大庭のレコーディングスタジオ「イニックレコーディングホステリー」が今年7月末、26年の歴史に幕を閉じた。閉鎖から1カ月半、かつては数々の名曲が響き渡ったスタジオ内は人気もなく、静寂に包まれている。
同スタジオは金子小一郎元藤沢市長の孫で、ピアノ講師をしていた金子むつみさんが26年前、演奏練習や発表の場として設立を計画。当時の大庭地区はまだ住宅も少なく、「藤沢の北部も注目される文化拠点を創りたい」という思いから、約5億円の私財を投じて作り上げた。
スタジオの建物延べ床面積は約800平方メートル。楽器演奏などを行うライブエリアのほか、コンソールという音響機材を有するコントロールルーム、ミュージシャン用の宿泊ルームも備えている。プロの間でも音響に定評があり、これまでの利用者名簿にはサザンオールスターズや葉加瀬太郎、LUNA SEA、東京スカパラダイスオーケストラといったビッグネームが名を連ねる。リピーターも多く、業界の繁忙期という2月と6月は60日間全ての予約が埋まることもあったなど、支持を得ていた。
近年は音楽業界を取り巻く環境が厳しくなり、ミュージシャンの予算が削られ、スタジオ利用者は減っていった。維持管理費などが年々かさみ、金子さんはこのスタジオを手放さざるを得なくなった。

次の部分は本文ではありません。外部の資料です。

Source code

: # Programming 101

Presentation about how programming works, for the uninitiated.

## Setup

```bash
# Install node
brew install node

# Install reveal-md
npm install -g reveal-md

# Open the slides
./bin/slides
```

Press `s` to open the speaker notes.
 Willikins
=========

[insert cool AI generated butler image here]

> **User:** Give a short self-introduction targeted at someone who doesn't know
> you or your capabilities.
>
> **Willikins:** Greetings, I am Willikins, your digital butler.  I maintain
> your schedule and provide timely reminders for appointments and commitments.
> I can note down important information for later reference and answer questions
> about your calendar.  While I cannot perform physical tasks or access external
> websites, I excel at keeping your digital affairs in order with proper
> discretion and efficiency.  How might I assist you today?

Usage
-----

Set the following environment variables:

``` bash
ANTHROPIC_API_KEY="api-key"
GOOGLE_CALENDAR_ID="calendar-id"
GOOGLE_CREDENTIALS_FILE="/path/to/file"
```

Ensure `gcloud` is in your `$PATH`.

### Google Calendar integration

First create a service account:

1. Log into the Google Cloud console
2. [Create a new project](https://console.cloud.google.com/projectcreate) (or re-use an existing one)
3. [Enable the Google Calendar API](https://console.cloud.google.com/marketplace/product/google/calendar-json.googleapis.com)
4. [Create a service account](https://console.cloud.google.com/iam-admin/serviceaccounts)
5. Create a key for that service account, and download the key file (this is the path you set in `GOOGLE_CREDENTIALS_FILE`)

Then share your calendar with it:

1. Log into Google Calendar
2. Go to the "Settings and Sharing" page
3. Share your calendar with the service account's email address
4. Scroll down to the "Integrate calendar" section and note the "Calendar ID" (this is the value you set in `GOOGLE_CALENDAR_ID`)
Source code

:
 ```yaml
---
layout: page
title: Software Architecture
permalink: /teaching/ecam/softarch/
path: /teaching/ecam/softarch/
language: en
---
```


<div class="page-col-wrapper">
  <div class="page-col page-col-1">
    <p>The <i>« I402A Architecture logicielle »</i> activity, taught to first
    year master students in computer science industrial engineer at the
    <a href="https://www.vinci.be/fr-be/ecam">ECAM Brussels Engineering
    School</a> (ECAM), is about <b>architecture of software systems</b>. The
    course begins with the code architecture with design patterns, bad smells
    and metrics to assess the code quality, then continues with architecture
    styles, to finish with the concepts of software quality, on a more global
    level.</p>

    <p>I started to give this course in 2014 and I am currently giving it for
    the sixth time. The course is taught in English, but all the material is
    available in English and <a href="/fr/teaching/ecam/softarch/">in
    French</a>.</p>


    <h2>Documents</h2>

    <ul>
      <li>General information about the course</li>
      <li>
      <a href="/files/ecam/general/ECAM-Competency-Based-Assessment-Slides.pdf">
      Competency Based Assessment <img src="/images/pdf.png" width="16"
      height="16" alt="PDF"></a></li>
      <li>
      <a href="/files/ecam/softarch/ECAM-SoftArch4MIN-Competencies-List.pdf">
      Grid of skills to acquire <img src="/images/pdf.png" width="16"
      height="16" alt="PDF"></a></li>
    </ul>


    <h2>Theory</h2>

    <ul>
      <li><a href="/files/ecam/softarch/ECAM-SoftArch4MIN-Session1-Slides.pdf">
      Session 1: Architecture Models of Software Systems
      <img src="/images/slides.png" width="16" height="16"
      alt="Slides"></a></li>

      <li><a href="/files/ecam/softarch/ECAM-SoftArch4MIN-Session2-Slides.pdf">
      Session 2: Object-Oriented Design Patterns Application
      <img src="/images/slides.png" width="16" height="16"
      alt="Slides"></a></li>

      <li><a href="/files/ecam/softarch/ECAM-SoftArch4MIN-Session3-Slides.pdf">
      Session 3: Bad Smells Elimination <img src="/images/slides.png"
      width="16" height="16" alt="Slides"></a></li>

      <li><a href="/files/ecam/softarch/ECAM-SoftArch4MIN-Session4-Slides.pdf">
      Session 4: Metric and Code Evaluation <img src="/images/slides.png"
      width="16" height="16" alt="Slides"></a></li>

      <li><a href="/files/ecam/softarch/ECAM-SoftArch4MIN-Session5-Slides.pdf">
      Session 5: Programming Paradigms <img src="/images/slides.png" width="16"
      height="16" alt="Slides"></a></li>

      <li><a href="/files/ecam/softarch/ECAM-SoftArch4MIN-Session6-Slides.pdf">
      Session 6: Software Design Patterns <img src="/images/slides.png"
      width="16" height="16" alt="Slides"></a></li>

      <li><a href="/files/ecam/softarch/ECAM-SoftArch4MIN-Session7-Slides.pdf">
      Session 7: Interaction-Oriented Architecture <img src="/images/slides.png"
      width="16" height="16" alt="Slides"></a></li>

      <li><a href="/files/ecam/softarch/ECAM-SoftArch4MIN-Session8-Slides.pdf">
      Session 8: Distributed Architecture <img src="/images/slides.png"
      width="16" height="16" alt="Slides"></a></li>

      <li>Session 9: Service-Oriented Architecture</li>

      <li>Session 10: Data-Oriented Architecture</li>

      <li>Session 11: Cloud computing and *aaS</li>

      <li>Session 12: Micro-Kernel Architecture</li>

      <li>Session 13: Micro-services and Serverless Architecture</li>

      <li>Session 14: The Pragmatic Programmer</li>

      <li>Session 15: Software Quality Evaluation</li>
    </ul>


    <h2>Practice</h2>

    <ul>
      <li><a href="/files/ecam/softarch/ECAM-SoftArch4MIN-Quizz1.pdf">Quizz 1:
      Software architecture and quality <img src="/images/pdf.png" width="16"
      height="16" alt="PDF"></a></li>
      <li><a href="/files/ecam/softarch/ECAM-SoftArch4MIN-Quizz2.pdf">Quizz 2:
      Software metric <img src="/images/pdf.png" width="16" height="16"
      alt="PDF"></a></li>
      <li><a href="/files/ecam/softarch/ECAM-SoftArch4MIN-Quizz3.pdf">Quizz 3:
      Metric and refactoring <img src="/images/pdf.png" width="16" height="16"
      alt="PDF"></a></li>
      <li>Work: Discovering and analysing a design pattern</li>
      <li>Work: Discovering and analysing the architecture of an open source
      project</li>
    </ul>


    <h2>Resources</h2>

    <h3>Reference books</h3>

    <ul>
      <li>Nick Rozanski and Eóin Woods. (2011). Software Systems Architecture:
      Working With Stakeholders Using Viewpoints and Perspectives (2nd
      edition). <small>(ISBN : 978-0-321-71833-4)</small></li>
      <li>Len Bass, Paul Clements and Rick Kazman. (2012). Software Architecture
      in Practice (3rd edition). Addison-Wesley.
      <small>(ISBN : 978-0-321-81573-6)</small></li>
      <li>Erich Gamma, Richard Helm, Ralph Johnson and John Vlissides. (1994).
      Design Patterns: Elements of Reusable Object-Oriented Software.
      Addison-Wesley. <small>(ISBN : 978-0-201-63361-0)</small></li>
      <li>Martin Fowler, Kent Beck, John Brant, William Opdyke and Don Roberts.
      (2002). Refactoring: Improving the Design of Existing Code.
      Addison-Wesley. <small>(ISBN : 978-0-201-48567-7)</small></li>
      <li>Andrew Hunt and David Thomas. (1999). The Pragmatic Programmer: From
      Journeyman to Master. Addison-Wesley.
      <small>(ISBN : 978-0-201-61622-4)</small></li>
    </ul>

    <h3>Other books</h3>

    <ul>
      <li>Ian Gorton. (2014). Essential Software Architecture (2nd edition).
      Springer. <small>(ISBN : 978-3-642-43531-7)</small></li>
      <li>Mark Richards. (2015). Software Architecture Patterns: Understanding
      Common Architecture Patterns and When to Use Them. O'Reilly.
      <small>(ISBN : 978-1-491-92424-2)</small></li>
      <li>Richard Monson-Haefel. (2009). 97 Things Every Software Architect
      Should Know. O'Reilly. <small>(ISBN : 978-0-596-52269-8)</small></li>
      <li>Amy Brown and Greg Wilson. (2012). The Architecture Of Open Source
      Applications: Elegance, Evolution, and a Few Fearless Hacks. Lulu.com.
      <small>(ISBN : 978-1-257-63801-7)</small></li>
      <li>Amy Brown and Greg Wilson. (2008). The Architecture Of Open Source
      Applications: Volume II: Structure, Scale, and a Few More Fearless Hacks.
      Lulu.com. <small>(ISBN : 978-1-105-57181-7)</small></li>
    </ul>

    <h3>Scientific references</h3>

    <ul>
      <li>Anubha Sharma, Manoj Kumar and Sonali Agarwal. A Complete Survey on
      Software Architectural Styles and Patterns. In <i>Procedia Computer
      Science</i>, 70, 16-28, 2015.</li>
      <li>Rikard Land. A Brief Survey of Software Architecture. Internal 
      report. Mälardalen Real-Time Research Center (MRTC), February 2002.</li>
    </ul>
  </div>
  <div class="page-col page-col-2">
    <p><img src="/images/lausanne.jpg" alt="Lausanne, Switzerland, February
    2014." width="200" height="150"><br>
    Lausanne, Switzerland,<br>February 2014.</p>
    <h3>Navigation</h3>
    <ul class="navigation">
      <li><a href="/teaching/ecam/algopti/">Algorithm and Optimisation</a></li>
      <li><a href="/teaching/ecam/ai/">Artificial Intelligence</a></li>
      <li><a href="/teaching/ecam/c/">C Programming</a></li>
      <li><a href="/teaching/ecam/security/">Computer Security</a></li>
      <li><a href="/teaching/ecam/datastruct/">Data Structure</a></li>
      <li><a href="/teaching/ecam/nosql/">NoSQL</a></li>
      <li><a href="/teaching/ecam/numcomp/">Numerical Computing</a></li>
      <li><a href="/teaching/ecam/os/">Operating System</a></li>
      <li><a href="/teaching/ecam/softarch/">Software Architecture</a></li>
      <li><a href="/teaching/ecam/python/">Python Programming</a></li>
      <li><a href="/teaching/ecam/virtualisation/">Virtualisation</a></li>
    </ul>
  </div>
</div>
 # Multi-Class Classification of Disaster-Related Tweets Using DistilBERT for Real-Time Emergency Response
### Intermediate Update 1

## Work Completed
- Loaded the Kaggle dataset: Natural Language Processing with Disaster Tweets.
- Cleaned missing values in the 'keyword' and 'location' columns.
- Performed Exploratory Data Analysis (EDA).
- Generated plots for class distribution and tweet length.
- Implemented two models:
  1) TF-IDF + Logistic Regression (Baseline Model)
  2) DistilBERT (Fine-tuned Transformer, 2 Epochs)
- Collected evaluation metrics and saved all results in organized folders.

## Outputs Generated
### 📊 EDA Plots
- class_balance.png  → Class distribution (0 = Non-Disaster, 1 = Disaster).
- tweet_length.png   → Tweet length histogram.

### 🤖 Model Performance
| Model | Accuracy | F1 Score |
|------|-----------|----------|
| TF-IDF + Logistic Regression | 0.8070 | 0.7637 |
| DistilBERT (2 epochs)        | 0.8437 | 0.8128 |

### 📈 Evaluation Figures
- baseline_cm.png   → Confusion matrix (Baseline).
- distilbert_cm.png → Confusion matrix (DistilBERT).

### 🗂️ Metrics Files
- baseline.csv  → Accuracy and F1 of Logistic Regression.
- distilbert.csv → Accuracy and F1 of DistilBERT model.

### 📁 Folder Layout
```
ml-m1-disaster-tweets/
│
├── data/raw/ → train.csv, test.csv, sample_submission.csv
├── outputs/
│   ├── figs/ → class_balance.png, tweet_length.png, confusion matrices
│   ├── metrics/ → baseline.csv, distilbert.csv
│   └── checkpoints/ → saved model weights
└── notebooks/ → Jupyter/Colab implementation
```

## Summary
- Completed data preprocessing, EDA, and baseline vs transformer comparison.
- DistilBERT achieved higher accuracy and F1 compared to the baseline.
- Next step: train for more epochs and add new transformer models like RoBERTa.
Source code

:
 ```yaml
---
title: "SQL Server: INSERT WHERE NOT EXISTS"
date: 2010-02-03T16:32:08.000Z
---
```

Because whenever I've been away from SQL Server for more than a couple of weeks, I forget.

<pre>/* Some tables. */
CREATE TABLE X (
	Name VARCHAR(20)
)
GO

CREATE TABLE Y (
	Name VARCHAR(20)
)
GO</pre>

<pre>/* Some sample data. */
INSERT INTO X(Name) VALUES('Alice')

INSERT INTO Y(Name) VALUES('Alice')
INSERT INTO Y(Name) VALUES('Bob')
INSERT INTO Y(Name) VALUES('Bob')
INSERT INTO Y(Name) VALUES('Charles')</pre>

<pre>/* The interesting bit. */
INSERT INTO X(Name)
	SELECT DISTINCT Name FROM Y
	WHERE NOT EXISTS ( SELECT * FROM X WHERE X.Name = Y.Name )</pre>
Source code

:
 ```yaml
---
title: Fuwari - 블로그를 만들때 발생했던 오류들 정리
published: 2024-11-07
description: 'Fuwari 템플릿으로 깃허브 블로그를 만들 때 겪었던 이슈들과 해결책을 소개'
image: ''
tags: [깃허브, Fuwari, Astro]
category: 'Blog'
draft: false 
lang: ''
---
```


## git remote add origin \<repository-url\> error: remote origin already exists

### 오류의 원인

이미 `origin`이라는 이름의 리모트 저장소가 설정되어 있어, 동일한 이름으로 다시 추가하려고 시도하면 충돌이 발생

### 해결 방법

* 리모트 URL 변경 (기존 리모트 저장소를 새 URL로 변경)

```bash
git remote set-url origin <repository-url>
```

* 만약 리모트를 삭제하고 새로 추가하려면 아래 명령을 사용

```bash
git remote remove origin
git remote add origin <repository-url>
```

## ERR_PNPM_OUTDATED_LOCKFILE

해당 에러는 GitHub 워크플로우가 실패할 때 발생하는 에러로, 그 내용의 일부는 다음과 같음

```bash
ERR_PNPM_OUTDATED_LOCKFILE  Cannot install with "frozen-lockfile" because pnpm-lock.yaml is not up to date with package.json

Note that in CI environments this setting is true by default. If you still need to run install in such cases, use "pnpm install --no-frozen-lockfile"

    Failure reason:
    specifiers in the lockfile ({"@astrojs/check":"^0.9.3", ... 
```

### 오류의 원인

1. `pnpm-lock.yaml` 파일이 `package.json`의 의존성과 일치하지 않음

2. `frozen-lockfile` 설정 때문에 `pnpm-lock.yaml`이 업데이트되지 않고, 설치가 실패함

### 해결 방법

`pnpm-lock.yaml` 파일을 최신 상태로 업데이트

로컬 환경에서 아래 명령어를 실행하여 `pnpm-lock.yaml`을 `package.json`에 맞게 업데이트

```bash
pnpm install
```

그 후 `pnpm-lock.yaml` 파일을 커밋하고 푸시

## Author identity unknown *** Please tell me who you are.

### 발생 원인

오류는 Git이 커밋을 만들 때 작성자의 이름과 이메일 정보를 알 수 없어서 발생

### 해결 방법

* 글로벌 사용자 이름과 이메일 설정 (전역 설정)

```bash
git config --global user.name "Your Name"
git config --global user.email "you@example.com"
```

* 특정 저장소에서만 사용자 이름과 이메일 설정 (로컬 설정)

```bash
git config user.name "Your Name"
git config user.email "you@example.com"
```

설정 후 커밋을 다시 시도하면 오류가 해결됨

現在は買い手を探しており、取り壊しも検討されているという。
閉鎖を機に新潟県へ移住した金子さんは「今でも施設としては一流。地元の方から惜しむ声もあり、できることならスタジオの形で残してほしい」と話す。また「幅広い年代に愛され、気持ちをいつまでも若く保てる音楽。そんな音楽を藤沢で絶やさず後世に残していきたいという方に是非受け継いでほしい」と訴えた。